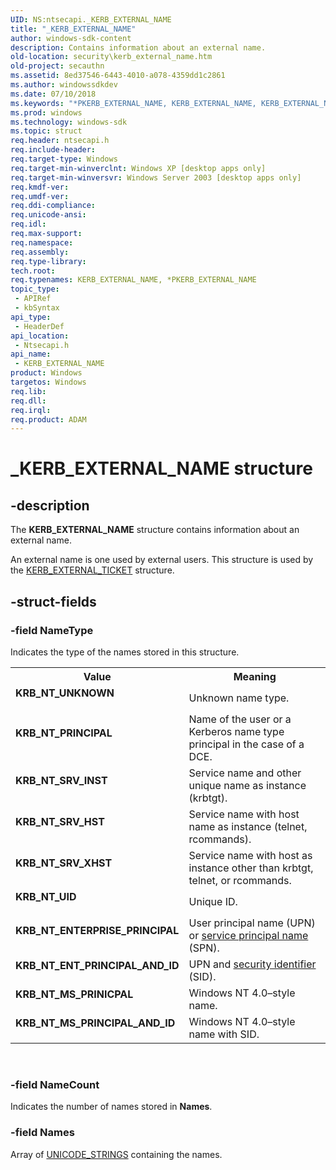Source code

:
 ```yaml
---
UID: NS:ntsecapi._KERB_EXTERNAL_NAME
title: "_KERB_EXTERNAL_NAME"
author: windows-sdk-content
description: Contains information about an external name.
old-location: security\kerb_external_name.htm
old-project: secauthn
ms.assetid: 8ed37546-6443-4010-a078-4359dd1c2861
ms.author: windowssdkdev
ms.date: 07/10/2018
ms.keywords: "*PKERB_EXTERNAL_NAME, KERB_EXTERNAL_NAME, KERB_EXTERNAL_NAME structure [Security], KRB_NT_ENTERPRISE_PRINCIPAL, KRB_NT_ENT_PRINCIPAL_AND_ID, KRB_NT_MS_PRINCIPAL_AND_ID, KRB_NT_MS_PRINICPAL, KRB_NT_PRINCIPAL, KRB_NT_SRV_HST, KRB_NT_SRV_INST, KRB_NT_SRV_XHST, KRB_NT_UID, KRB_NT_UNKNOWN, PKERB_EXTERNAL_NAME, PKERB_EXTERNAL_NAME structure pointer [Security], _KERB_EXTERNAL_NAME, _lsa_kerb_external_name, ntsecapi/KERB_EXTERNAL_NAME, ntsecapi/PKERB_EXTERNAL_NAME, security.kerb_external_name"
ms.prod: windows
ms.technology: windows-sdk
ms.topic: struct
req.header: ntsecapi.h
req.include-header: 
req.target-type: Windows
req.target-min-winverclnt: Windows XP [desktop apps only]
req.target-min-winversvr: Windows Server 2003 [desktop apps only]
req.kmdf-ver: 
req.umdf-ver: 
req.ddi-compliance: 
req.unicode-ansi: 
req.idl: 
req.max-support: 
req.namespace: 
req.assembly: 
req.type-library: 
tech.root: 
req.typenames: KERB_EXTERNAL_NAME, *PKERB_EXTERNAL_NAME
topic_type:
 - APIRef
 - kbSyntax
api_type:
 - HeaderDef
api_location:
 - Ntsecapi.h
api_name:
 - KERB_EXTERNAL_NAME
product: Windows
targetos: Windows
req.lib: 
req.dll: 
req.irql: 
req.product: ADAM
---
```


# _KERB_EXTERNAL_NAME structure


## -description


The <b>KERB_EXTERNAL_NAME</b> structure contains information about an external name.

An external name is one used by external users. This structure is used by the 
<a href="https://msdn.microsoft.com/742e2795-ec74-4856-a680-7a1c233a2934">KERB_EXTERNAL_TICKET</a> structure.


## -struct-fields




### -field NameType

Indicates the type of the names stored in this structure.

<table>
<tr>
<th>Value</th>
<th>Meaning</th>
</tr>
<tr>
<td width="40%"><a id="KRB_NT_UNKNOWN"></a><a id="krb_nt_unknown"></a><dl>
<dt><b>KRB_NT_UNKNOWN</b></dt>
</dl>
</td>
<td width="60%">
Unknown name type.

</td>
</tr>
<tr>
<td width="40%"><a id="KRB_NT_PRINCIPAL"></a><a id="krb_nt_principal"></a><dl>
<dt><b>KRB_NT_PRINCIPAL</b></dt>
</dl>
</td>
<td width="60%">
Name of the user or a Kerberos name type principal in the case of a DCE.

</td>
</tr>
<tr>
<td width="40%"><a id="KRB_NT_SRV_INST"></a><a id="krb_nt_srv_inst"></a><dl>
<dt><b>KRB_NT_SRV_INST</b></dt>
</dl>
</td>
<td width="60%">
Service name and other unique name as instance (krbtgt).

</td>
</tr>
<tr>
<td width="40%"><a id="KRB_NT_SRV_HST"></a><a id="krb_nt_srv_hst"></a><dl>
<dt><b>KRB_NT_SRV_HST</b></dt>
</dl>
</td>
<td width="60%">
Service name with host name as instance (telnet, rcommands).

</td>
</tr>
<tr>
<td width="40%"><a id="KRB_NT_SRV_XHST"></a><a id="krb_nt_srv_xhst"></a><dl>
<dt><b>KRB_NT_SRV_XHST</b></dt>
</dl>
</td>
<td width="60%">
Service name with host as instance other than krbtgt, telnet, or rcommands.

</td>
</tr>
<tr>
<td width="40%"><a id="KRB_NT_UID"></a><a id="krb_nt_uid"></a><dl>
<dt><b>KRB_NT_UID</b></dt>
</dl>
</td>
<td width="60%">
Unique ID.

</td>
</tr>
<tr>
<td width="40%"><a id="KRB_NT_ENTERPRISE_PRINCIPAL"></a><a id="krb_nt_enterprise_principal"></a><dl>
<dt><b>KRB_NT_ENTERPRISE_PRINCIPAL</b></dt>
</dl>
</td>
<td width="60%">
User principal name (UPN) or <a href="https://msdn.microsoft.com/3e9d7672-2314-45c8-8178-5a0afcfd0c50">service principal name</a> (SPN).

</td>
</tr>
<tr>
<td width="40%"><a id="KRB_NT_ENT_PRINCIPAL_AND_ID"></a><a id="krb_nt_ent_principal_and_id"></a><dl>
<dt><b>KRB_NT_ENT_PRINCIPAL_AND_ID</b></dt>
</dl>
</td>
<td width="60%">
UPN and <a href="https://msdn.microsoft.com/3e9d7672-2314-45c8-8178-5a0afcfd0c50">security identifier</a> (SID).

</td>
</tr>
<tr>
<td width="40%"><a id="KRB_NT_MS_PRINICPAL"></a><a id="krb_nt_ms_prinicpal"></a><dl>
<dt><b>KRB_NT_MS_PRINICPAL</b></dt>
</dl>
</td>
<td width="60%">
Windows NT 4.0–style name.

</td>
</tr>
<tr>
<td width="40%"><a id="KRB_NT_MS_PRINCIPAL_AND_ID"></a><a id="krb_nt_ms_principal_and_id"></a><dl>
<dt><b>KRB_NT_MS_PRINCIPAL_AND_ID</b></dt>
</dl>
</td>
<td width="60%">
Windows NT 4.0–style name with SID.

</td>
</tr>
</table>
 


### -field NameCount

Indicates the number of names stored in <b>Names</b>.


### -field Names

Array of 
<a href="https://msdn.microsoft.com/4687d63a-4e58-4181-a48f-2724e5015e77">UNICODE_STRINGS</a> containing the names.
^^^^^^^^^^^^^^^^
(WORK REQUIRED)
The expected answer is a copy of each line in the listing above that contains "instance".

(OUTPUT FOR THIS EXERCISE)
Service name and other unique name as instance (krbtgt).
Service name with host name as instance (telnet, rcommands).
Service name with host as instance other than krbtgt, telnet, or rcommands.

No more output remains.